Component 1 loadings are a mix of species of all oxygen tolerance, and is the
only component with high loadings from aerobes. All aerobes have a negative
loading on component 1. Component 2 contains only
anaerobes and facultative anaerobes, while component 3 contains only anaerobes
in the top 15 loadings.

```{r}
plotVar(spca_species, cutoff = 0.90)
```

```{r}
# spca_compar %>%
#   ggplot(aes(x = PC1, y = PC2, col = analysis_metadata %>%
#                filter(`#SampleID` %in% rownames(comp_otu_matrix)) %>%
#                .$Env, shape = analysis_metadata %>%
#                filter(`#SampleID` %in% rownames(comp_otu_matrix)) %>%
#                .$Env)) +
#     geom_point(size = 3) +
#     geom_segment(data = pca_loadings[1:3,], aes(x = 0, y = 0, xend = (PC1*500),
#      yend = (PC2*500)), arrow = arrow(length = unit(0.2, "cm")),
#      color = "black", inherit.aes = F) +
#     geom_vline(xintercept = 0, size = 0.2) +
#     geom_hline(yintercept = 0, size = 0.2) +
#     theme_bw() +
#     labs(x = paste(
#       "PC1", scales::percent(compar_explain_var[[1]], accuracy = 0.1)
#       ),
#       y = paste(
#         "PC2", scales::percent(compar_explain_var[[2]], accuracy = 0.1)
#       )
#     ) +
#   scale_colour_viridis_d() +
#   scale_shape_manual(values = 1:8) +
#   labs(col = "Env", shape = "Env")
```


```{r}
#env_group <- comp_metadata$Env[comp_metadata$`#SampleID` %in% rownames(comp_otu_matrix)]
biplot(
  spca_species,
  comp = 1:2,
  cutoff = 0.90,
  ind.names = F, var.names.size = 3)
```

```{r}
row_side_colours <- analysis_colours %>%
  filter(`#SampleID` %in% rownames(spca_species$X)) %>%
  arrange(rownames(spca_species$x))
cim(spca_species, cutoff = 0.5, row.sideColors = row_side_colours$env_col)
```

Time-lag plot of Bray-Curtis data (under construction)

```{r}
# comm_matrix <- byoc_otu_matrix %>%
#   as_tibble(rownames = "sample") %>%
#   left_join(dplyr::select(experiment_metadata, c(`#SampleID`, day)), by = c("sample" = "#SampleID"))
```

# Discussion

Main takeaway is the loss of diversity across the experiment and compared to
reference samples.

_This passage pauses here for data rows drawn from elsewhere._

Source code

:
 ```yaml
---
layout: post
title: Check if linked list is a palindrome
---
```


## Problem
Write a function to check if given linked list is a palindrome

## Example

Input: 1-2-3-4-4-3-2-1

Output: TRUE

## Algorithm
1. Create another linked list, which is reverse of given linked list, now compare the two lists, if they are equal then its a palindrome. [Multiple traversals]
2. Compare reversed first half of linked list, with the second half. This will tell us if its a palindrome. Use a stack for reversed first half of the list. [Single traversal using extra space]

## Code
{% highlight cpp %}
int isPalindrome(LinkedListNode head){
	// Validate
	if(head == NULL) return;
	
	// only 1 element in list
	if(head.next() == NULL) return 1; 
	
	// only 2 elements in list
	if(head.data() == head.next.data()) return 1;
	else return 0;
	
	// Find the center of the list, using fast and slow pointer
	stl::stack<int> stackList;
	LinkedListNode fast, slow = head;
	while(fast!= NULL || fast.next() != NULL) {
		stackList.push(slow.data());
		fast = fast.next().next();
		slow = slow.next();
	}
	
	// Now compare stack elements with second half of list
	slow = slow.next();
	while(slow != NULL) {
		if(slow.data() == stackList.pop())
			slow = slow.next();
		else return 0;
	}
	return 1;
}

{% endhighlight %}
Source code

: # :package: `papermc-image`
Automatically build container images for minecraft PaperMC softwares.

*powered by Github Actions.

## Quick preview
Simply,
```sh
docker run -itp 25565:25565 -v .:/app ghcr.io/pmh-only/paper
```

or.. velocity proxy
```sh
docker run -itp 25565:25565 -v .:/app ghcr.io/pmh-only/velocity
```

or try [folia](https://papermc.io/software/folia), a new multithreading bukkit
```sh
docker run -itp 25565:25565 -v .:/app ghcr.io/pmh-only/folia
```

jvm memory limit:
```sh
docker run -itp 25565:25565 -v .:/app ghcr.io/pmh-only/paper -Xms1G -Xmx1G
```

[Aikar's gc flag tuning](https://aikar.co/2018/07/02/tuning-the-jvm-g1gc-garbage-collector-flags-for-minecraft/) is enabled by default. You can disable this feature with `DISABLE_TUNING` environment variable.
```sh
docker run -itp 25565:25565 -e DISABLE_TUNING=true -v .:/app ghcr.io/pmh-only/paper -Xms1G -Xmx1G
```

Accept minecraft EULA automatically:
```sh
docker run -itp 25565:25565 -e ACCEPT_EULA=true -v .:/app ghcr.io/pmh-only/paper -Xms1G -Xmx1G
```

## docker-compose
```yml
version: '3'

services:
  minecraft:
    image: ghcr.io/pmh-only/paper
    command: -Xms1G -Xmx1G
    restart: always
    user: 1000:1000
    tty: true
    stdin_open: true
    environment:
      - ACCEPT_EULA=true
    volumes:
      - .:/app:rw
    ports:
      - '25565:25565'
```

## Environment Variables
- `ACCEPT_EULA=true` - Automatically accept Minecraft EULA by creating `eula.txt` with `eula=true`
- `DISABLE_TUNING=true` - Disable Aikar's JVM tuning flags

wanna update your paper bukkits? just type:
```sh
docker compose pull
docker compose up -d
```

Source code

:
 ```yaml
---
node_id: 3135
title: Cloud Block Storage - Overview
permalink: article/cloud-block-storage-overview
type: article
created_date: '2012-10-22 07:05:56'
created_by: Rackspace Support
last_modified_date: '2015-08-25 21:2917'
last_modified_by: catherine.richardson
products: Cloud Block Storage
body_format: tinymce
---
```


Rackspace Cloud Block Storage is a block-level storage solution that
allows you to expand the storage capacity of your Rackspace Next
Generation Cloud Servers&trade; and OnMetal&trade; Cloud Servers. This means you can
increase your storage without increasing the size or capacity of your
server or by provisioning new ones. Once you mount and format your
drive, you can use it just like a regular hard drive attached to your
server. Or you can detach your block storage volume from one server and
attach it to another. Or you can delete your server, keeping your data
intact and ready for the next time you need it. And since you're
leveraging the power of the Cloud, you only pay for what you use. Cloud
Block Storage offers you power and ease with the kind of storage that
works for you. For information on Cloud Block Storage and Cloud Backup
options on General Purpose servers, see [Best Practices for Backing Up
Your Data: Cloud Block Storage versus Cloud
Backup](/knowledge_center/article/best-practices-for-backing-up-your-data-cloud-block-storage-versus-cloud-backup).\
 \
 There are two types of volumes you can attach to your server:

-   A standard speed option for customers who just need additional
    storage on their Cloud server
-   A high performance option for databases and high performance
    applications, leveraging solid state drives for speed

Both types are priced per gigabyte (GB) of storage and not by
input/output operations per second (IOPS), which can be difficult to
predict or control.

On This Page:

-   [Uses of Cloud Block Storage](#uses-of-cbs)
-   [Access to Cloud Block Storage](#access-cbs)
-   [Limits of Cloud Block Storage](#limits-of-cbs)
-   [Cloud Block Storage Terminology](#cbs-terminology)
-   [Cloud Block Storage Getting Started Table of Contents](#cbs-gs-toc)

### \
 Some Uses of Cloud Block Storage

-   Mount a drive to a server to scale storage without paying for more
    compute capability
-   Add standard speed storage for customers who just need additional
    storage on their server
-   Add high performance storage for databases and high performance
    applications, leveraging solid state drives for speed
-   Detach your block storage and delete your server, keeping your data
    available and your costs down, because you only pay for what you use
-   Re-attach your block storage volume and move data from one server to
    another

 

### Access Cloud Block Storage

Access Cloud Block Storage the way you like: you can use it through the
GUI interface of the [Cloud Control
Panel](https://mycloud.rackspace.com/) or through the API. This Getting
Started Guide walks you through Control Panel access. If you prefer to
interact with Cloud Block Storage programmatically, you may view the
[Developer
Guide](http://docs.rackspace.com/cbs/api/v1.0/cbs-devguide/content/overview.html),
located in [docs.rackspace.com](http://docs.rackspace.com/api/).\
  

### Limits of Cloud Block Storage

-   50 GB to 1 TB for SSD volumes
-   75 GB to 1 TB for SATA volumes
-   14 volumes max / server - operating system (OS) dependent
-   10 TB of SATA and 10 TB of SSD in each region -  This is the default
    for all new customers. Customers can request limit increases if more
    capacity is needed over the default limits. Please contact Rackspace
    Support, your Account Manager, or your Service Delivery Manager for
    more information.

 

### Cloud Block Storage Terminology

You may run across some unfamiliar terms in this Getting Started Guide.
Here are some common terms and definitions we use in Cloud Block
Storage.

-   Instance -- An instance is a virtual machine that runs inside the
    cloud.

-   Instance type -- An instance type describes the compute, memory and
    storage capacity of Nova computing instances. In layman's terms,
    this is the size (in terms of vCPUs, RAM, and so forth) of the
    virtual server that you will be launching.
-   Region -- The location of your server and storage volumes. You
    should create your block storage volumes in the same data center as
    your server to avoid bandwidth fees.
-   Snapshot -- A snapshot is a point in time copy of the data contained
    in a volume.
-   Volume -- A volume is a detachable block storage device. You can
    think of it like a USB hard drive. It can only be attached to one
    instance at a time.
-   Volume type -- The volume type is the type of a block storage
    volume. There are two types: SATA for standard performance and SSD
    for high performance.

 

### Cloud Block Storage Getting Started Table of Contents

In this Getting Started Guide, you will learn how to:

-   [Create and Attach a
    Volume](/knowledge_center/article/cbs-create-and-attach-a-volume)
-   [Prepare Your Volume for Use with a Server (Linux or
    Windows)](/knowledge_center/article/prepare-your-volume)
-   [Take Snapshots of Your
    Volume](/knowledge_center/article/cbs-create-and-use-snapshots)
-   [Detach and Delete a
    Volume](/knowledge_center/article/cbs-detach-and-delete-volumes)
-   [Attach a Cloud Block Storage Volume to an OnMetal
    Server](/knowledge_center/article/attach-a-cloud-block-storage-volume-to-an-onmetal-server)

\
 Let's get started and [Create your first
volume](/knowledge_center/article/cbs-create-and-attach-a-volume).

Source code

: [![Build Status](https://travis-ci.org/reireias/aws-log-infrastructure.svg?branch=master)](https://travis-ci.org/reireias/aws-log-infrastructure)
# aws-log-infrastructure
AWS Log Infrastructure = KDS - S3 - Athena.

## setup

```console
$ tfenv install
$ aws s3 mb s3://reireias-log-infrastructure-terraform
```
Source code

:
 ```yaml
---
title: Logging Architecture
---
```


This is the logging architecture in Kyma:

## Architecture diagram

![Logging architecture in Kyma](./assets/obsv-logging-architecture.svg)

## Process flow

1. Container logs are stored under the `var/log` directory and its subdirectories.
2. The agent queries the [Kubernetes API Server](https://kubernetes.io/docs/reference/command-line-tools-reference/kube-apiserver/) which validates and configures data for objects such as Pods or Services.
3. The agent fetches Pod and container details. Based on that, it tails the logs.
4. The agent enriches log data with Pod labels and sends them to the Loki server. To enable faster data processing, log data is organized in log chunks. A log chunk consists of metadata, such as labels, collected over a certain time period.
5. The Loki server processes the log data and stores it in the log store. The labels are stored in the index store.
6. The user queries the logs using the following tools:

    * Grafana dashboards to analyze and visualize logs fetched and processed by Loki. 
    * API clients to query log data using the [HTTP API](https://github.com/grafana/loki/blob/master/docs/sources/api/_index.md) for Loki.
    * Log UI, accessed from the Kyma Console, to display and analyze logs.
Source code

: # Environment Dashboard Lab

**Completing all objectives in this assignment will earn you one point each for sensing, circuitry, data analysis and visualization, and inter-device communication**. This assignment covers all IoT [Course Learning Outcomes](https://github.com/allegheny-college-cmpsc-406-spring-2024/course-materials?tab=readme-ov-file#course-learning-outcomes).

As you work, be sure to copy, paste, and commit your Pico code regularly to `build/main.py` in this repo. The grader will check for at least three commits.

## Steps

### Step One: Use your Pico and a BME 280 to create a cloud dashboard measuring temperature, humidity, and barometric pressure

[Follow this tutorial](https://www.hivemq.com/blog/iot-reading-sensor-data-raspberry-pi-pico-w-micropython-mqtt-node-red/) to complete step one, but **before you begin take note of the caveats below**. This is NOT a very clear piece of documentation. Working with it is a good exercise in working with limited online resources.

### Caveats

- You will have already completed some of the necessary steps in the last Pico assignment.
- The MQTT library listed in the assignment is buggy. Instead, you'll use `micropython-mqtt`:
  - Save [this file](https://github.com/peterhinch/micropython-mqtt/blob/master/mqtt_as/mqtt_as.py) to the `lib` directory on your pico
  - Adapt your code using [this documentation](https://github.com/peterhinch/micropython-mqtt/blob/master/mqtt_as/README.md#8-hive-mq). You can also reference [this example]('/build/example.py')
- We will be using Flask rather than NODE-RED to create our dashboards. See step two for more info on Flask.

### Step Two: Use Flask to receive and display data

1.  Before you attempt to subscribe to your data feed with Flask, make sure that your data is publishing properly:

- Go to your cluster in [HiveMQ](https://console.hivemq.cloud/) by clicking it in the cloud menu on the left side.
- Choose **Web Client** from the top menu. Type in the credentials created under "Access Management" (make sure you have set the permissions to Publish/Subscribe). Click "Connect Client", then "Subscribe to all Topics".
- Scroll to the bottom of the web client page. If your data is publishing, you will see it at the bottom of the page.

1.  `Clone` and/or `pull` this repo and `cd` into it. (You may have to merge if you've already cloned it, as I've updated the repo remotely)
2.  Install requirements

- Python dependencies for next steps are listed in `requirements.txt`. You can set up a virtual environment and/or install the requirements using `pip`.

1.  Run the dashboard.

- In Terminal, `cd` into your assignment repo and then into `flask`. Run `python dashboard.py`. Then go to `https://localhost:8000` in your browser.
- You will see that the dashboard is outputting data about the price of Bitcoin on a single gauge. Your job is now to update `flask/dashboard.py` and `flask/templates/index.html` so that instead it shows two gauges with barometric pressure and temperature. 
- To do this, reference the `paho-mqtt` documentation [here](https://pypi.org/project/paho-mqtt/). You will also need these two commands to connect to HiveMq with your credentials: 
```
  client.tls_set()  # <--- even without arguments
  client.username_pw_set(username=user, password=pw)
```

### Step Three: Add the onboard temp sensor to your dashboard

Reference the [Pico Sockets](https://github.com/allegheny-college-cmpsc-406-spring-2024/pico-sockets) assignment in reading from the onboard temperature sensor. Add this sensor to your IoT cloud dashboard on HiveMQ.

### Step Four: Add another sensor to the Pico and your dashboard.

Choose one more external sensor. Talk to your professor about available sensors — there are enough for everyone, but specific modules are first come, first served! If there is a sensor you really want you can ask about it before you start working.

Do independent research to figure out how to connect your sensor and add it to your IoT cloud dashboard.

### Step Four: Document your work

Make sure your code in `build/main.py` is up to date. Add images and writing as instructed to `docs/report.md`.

The donated saliva for the experiment had a lower diversity
than the reference saliva samples, and may have contributed to a lower diversity
in experiment samples. Community profile of artificial calculus differs from
the oral reference samples, while modern calculus mostly resembles oral reference
samples. The main difference between artificial and reference samples seems to be
a lack of aerobes in artificial samples and a dominance by *Enterococcus* spp.